[DATASET — start]
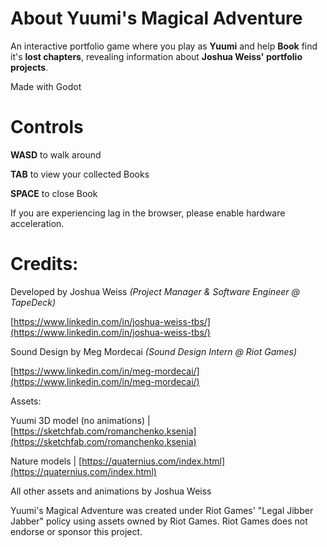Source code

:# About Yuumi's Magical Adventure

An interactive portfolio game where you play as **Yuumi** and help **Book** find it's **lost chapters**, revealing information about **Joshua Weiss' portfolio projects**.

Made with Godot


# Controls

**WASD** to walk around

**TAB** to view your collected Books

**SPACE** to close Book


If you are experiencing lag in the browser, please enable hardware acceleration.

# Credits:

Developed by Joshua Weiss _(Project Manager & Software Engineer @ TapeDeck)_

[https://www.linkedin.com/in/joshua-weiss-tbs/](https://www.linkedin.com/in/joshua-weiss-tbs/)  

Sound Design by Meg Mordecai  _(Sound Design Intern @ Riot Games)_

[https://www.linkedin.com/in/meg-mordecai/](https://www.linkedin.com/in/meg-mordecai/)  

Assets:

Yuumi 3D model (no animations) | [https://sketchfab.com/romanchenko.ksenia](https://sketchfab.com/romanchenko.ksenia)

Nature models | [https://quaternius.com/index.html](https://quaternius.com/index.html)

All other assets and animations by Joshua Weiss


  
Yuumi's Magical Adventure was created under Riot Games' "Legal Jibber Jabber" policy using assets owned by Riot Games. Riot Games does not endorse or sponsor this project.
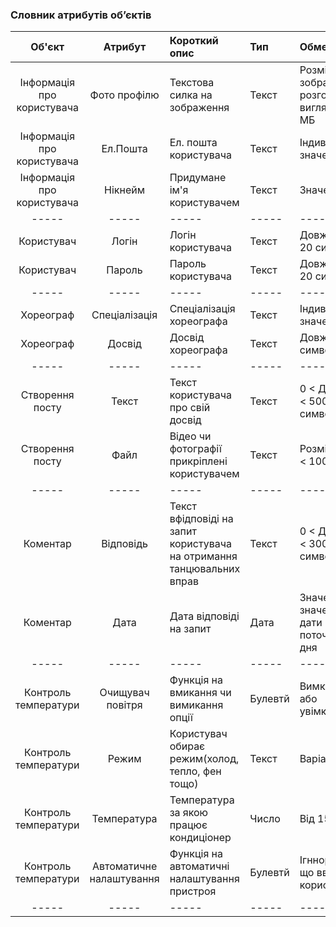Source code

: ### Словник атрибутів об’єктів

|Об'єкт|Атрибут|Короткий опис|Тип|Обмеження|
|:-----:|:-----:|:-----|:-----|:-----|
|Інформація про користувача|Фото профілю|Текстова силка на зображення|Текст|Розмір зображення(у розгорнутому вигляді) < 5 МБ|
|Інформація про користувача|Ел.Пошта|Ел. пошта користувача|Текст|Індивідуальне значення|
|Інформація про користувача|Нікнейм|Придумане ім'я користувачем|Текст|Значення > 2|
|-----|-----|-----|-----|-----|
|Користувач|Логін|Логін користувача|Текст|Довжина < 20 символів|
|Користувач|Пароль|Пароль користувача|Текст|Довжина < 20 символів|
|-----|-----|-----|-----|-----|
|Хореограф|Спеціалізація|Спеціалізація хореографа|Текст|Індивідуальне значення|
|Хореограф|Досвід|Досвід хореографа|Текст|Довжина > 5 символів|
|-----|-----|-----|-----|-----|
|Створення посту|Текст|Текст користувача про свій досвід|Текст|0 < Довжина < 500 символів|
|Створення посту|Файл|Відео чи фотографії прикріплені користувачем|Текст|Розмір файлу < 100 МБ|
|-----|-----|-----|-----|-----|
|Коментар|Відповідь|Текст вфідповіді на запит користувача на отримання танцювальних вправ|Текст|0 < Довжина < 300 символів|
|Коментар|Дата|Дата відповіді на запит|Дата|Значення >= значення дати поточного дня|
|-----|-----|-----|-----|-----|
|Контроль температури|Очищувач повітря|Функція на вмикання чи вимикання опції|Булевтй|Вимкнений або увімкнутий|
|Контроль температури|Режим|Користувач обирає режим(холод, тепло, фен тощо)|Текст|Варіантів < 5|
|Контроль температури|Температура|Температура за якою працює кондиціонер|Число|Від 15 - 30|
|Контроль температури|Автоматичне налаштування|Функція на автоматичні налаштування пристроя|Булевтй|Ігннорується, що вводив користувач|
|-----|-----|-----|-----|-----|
[DATASET — finish]
▶ WHAT THIS TASK INVOLVES
Which lines of the records above contain the word "Розмір"? Show each of them.

▶ RESULT OF THE TASK
|Інформація про користувача|Фото профілю|Текстова силка на зображення|Текст|Розмір зображення(у розгорнутому вигляді) < 5 МБ|
|Створення посту|Файл|Відео чи фотографії прикріплені користувачем|Текст|Розмір файлу < 100 МБ|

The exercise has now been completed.